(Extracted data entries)
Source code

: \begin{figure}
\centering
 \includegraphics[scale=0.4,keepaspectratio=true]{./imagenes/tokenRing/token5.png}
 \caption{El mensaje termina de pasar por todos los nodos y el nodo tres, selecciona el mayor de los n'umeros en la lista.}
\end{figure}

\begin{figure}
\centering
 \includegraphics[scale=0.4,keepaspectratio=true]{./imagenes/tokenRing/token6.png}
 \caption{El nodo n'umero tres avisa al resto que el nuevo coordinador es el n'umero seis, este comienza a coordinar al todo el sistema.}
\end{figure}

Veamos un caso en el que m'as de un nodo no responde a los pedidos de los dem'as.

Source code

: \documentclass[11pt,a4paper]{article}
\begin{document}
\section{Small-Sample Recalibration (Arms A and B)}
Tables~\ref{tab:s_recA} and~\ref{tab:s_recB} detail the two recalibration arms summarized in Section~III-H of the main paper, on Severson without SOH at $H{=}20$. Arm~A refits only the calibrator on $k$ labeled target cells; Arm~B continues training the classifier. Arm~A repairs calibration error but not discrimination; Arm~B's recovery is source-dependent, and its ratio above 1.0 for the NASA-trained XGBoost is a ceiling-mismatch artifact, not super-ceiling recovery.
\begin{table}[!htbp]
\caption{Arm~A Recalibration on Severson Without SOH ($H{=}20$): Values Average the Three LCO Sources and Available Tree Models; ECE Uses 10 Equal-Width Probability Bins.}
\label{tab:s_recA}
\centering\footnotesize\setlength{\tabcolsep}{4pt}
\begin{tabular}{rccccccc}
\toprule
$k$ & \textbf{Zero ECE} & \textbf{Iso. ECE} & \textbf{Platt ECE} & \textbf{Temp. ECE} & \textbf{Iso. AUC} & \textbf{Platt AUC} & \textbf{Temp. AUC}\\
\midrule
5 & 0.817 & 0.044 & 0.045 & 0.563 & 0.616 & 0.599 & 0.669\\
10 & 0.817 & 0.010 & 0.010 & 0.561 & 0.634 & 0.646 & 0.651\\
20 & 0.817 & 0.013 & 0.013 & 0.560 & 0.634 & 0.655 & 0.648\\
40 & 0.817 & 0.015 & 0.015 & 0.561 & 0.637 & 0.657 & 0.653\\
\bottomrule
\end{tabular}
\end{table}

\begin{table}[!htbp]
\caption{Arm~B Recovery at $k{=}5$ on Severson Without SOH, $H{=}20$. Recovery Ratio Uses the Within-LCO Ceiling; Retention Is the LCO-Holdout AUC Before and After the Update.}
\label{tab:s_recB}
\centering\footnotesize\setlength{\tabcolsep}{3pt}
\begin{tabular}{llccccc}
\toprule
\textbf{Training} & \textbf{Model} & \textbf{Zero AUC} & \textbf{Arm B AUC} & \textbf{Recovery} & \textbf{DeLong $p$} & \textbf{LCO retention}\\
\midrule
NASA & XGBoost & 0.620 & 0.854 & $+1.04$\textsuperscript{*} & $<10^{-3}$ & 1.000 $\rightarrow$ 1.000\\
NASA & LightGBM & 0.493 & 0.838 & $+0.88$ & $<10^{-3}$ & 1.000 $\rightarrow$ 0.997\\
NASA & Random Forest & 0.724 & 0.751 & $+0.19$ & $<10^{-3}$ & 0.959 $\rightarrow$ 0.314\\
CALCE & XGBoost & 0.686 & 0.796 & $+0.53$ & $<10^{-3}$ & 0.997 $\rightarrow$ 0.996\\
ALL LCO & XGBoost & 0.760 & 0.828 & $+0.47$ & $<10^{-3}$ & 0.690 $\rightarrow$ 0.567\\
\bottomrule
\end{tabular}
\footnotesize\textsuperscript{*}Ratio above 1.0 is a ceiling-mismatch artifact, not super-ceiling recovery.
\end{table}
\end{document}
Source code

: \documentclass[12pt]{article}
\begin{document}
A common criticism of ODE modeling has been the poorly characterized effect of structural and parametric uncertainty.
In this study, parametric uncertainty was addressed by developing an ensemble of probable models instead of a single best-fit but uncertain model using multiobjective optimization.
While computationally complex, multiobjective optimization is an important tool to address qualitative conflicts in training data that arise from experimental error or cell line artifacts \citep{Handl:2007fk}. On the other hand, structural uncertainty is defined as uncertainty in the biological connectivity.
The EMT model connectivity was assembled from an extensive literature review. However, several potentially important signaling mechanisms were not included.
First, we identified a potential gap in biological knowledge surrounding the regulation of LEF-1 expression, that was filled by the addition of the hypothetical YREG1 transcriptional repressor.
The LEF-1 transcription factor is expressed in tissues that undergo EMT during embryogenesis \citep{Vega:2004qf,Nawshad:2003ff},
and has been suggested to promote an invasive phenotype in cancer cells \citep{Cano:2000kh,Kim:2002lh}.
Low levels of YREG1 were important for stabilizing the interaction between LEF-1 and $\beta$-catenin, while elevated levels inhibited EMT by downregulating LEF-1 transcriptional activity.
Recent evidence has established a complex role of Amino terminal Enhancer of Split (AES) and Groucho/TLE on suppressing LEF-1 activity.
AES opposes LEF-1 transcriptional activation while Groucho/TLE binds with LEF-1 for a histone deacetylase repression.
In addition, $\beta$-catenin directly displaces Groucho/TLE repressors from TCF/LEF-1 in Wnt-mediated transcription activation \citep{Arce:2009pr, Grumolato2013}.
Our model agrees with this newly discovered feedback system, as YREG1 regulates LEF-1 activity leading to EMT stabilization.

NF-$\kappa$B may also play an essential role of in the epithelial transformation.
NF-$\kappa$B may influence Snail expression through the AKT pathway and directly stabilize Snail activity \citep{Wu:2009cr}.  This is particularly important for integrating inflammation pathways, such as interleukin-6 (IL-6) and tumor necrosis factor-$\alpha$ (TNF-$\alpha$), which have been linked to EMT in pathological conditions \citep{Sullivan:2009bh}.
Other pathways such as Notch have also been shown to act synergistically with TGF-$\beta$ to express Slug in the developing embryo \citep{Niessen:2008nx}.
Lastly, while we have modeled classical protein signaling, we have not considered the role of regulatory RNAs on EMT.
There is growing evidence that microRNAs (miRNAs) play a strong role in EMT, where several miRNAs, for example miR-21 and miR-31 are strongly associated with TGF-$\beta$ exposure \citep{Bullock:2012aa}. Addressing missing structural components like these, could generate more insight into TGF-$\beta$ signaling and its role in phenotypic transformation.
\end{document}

Exercise = If a line in the records contains the string "tabular", copy it out.

Your response =
\begin{tabular}{rccccccc}
\end{tabular}
\begin{tabular}{llccccc}
\end{tabular}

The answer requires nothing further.